The Making of a Restructuring S Deal
New Alliance has partnered with SBCVC.

By Qian Ren
Edited by Jing Liu


Another S-Deal Crosses the Finish Line
An Yong Waves recently learned that SBCVC and NewLink Capital are nearing completion of a fund restructuring deal worth hundreds of millions of RMB.
Under the specific structure, SBCVC will transfer three remaining portfolio companies from its existing fund into a new RMB continuation fund. NewLink Capital, as the buyer, will become the sole LP in the new fund, while SBCVC continues to serve as GP managing it.

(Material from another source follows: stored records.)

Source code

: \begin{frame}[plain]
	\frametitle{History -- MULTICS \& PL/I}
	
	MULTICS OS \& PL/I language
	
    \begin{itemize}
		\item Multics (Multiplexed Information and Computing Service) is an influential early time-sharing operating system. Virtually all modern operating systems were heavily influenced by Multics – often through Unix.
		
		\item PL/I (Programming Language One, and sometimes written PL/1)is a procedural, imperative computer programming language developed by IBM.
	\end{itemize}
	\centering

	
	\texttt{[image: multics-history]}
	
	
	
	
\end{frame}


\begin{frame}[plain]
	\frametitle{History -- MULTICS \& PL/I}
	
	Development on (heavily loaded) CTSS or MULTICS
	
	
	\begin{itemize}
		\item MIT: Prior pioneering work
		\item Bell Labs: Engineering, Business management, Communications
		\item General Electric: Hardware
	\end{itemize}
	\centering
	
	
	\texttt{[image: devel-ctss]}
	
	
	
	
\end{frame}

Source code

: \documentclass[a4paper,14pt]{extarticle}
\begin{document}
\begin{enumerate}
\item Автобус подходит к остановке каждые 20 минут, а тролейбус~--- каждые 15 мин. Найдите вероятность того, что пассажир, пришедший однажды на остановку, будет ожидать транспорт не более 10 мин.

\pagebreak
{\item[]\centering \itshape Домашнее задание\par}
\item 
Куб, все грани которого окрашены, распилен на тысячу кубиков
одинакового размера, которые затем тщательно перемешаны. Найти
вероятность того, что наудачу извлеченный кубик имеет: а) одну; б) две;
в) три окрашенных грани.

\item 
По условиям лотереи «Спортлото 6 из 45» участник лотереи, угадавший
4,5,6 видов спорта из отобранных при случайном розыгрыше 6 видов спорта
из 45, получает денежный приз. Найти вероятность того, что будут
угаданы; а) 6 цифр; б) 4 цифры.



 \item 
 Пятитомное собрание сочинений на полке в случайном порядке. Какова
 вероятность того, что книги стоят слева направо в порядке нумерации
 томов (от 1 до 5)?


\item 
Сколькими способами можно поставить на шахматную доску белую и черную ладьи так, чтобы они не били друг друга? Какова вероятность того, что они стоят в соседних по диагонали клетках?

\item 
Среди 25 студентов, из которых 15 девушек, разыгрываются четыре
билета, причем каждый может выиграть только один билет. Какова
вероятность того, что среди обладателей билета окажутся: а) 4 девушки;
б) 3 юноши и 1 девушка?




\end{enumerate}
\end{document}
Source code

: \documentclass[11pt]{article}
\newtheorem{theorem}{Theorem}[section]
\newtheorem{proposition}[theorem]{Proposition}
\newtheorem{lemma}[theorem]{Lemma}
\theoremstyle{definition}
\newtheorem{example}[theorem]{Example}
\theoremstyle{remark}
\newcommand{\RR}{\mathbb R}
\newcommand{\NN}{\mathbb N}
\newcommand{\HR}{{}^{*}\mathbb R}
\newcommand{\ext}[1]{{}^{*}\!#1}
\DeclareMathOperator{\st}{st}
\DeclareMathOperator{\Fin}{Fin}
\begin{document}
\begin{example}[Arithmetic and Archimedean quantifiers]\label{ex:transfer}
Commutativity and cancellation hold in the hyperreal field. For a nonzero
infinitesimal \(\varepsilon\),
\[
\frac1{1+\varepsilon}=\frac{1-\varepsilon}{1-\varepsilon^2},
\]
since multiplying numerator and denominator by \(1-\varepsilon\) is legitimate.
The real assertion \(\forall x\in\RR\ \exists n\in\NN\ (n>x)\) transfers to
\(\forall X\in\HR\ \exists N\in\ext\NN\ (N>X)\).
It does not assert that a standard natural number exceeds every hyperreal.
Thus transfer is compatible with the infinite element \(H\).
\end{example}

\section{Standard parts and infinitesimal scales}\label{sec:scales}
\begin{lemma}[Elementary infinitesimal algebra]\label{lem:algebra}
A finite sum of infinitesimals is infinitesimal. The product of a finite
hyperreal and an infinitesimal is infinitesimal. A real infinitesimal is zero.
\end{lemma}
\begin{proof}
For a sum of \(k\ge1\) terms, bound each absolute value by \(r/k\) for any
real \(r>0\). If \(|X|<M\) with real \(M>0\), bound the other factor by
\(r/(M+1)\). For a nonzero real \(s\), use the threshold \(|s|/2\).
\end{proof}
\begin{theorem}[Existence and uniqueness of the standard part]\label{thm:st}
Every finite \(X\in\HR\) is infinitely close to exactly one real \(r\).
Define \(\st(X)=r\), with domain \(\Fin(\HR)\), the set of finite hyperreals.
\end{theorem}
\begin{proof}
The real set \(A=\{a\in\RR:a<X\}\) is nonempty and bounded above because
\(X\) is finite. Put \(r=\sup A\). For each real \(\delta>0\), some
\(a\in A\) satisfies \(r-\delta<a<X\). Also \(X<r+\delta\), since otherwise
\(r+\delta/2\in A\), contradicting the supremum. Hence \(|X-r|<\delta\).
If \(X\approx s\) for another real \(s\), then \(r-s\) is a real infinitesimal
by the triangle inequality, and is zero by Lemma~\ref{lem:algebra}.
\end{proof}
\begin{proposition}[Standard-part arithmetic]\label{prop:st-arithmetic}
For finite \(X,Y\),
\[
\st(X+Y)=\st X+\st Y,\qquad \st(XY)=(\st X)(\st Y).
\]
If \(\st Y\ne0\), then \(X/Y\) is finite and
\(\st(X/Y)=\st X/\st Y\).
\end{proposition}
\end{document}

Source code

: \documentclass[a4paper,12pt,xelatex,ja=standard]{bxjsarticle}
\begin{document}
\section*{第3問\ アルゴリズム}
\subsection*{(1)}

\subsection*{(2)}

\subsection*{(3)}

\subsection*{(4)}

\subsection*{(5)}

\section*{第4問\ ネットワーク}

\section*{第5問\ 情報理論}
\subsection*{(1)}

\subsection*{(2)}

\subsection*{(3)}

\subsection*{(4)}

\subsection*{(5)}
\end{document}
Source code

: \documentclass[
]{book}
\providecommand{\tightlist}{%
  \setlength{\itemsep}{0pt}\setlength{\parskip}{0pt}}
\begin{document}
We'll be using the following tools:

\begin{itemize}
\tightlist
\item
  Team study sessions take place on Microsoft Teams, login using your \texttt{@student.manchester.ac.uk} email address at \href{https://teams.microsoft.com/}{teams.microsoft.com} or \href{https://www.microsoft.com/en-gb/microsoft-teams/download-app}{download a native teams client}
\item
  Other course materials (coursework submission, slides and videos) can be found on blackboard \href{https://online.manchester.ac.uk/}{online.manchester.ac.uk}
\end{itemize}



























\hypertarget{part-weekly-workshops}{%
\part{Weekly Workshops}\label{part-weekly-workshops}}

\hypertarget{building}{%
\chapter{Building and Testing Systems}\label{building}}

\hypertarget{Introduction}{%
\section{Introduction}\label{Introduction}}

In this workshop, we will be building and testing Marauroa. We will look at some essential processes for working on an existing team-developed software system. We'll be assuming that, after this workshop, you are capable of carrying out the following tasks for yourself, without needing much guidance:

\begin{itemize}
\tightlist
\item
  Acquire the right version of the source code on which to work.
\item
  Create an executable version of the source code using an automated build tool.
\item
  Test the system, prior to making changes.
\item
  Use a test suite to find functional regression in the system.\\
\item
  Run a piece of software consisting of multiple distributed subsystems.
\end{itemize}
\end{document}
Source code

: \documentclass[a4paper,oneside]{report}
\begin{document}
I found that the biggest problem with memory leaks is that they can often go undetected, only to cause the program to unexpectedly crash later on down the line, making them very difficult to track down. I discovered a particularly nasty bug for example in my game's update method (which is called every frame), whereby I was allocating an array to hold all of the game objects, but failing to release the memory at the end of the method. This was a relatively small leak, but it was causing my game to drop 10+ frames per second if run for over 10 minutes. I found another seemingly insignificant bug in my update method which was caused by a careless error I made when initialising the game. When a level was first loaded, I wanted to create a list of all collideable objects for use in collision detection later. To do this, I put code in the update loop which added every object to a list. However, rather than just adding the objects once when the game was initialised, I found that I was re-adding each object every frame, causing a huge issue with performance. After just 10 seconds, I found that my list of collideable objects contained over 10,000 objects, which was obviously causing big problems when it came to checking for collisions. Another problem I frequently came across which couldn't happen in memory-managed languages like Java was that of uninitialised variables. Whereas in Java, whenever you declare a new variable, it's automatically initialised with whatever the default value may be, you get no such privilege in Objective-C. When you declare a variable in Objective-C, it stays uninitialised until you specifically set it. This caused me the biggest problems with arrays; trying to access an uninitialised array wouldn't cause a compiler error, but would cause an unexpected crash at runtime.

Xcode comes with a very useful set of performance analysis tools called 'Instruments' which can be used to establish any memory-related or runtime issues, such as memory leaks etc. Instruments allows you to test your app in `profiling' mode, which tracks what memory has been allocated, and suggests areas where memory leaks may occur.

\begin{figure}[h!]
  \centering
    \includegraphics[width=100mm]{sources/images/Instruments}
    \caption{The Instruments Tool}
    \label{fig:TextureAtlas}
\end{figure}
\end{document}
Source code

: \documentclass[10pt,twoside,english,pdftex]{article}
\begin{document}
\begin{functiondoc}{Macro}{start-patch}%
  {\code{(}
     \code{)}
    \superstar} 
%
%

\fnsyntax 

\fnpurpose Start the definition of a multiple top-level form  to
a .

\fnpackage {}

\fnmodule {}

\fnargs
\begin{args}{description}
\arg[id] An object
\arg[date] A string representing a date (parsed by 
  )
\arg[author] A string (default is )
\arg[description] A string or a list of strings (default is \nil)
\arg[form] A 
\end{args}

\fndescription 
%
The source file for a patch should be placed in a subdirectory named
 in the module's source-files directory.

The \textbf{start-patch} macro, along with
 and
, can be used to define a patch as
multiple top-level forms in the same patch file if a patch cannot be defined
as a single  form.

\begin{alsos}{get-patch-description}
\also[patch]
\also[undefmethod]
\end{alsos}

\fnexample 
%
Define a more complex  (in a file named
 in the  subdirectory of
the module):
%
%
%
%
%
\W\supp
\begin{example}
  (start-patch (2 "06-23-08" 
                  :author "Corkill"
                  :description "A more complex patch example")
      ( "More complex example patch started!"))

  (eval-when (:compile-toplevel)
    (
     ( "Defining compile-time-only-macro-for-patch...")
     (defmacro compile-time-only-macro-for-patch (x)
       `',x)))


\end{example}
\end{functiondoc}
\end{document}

Restructuring is undoubtedly the most complex type of secondary transaction. Unlike the more common LP stake transfers, the GP (general partner) typically initiates and leads continuation funds: the GP and an S-fund (buyer) jointly establish a new fund that acquires all or part of the underlying assets from the GP's existing fund. Original LPs can choose to exit through the transaction or roll their interests into the new continuation fund.
For an S-deal to actually close, it must create wins for multiple parties — cash distributions for existing LPs, DPI for the GP, and returns for new LPs.
The initial companies involved were Bluesail Technology, a polymer functional new materials company (invested in 2018), and Revopoint, a high-precision 3D camera hard tech firm (invested in 2016). A third company, a growth-stage semiconductor firm, was added later.
NewLink had already formed judgments about these portfolio companies and conducted due diligence. Upon engagement, it immediately modeled expected returns and proposed a packaged restructuring solution. Only after both sides reached consensus did they proceed to negotiate the finer details.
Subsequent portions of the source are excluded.